Ethyl Person Spector (1934-2012) served as a psychiatrist, psychoanalyst, and researcher at the New York Psychiatric Institute and the Columbia University Center for Psychoanalytic Training and Research. Her most prominent research, on transsexuality and transvestism, helped to develop the concepts of gender identity, gender role, and sexual orientation. She also studied sexual fantasy and explored the role of psychology and gender in the erotic imagination. The collection consists of 48 boxes of materials gathered in the course of her research on topics of sex and sexuality, fantasy, gender, love, and power, including newsletters, catalogues, pornography, case histories, materials from drag balls and sex shops, and surveys conducted with students on sexual and fantasy history; also included are her own publications, correspondence, public talks, and professional files.


 

ORGANIZATIONS

Center for Population and Family Health Records

The Center for Population and Family Health at Columbia’s School of Public Health conducted research around the world into family planning programs to support public health, population control, development initiatives, and human rights. Founded in 1975, its first director was Dr. Allan Rosenfield (1933-2008), an obstetrician/gynecologist and professor of public health, who helped establish community health programs in New York City and promoted women’s reproductive rights as part of an agenda of family health and population control. The records (1967-86, bulk 1975-86) include correspondence, diaries, reports, grant proposals, and other documents relating to Dr. Rosenfield’s tenure as director of the project as well as his preceding work on the Population Council and as an advisor to the Thai Ministry of Public Health.

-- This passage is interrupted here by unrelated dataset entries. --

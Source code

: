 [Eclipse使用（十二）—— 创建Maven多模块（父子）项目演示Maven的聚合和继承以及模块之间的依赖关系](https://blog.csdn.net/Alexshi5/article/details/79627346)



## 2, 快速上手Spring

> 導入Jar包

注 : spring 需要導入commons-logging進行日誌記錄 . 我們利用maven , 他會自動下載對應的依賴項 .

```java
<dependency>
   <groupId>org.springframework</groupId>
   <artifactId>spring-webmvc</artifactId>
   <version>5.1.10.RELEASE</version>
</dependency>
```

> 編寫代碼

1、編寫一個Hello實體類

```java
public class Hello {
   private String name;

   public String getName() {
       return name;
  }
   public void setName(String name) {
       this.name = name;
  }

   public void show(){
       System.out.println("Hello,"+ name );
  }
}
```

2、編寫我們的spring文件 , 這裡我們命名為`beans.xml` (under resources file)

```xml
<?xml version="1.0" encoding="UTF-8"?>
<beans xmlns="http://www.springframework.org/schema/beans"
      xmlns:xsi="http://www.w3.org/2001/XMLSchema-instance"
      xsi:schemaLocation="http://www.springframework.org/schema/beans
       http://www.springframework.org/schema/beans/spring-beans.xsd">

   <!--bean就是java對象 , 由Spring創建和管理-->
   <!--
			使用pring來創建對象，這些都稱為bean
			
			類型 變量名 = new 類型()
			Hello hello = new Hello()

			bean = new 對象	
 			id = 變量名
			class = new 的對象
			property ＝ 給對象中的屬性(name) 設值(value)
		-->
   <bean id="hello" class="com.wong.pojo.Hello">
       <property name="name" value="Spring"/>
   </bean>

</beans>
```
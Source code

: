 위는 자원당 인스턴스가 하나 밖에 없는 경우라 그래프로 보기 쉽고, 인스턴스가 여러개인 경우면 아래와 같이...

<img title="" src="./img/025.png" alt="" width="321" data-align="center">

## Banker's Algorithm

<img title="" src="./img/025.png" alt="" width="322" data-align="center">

History of the International Institute for the Study of Human Reproduction

In 1965, Dr. Howard C. Taylor, Jr. (1900-1985), chair of the Columbia-Presbyterian Medical Center Department of Obstetrics and Gynecology, founded the International Institute for the Study of Human Reproduction. The organization intended to pursue research into a wide range of themes related to family planning, contraception, and population control, collaborating with physicians, scientists, public health officials, philanthropists, and organizations such as Planned Parenthood and the Population Council. The collection (1953-68, bulk 1965-68) includes Taylor’s detailed notes on the daily operation of the institute as well as his summary recollections dating back to 1953 of its planning and founding, along with correspondence, grant proposals, and conference reports.

Longitudinal Harlem Adolescent Health Study Records

The Longitudinal Harlem Adolescent Health Study conducted by Eric Josephson and Ann Brunswick from Columbia’s School of Public Health and published as Adolescent Health in Harlem (1972) was the first and one of the most significant “community-based sociomedical surveys of the health problems of teenagers” in the United States. Beginning in 1968, the study gathered health information on 668 African American adolescents living in Harlem and followed up with five subsequent surveys with as many participants as could be located, providing critical data on substance abuse patterns, HIV/AIDS infection rates, and many other health issues. The records in this collection (1967-1999) center on a nearly complete set of questionnaires completed by interviewers from the study as they conducted in-person interviews with participants in the study, along with manuals used by the interviewers, codebooks, brochures and background articles, and miscellaneous other materials.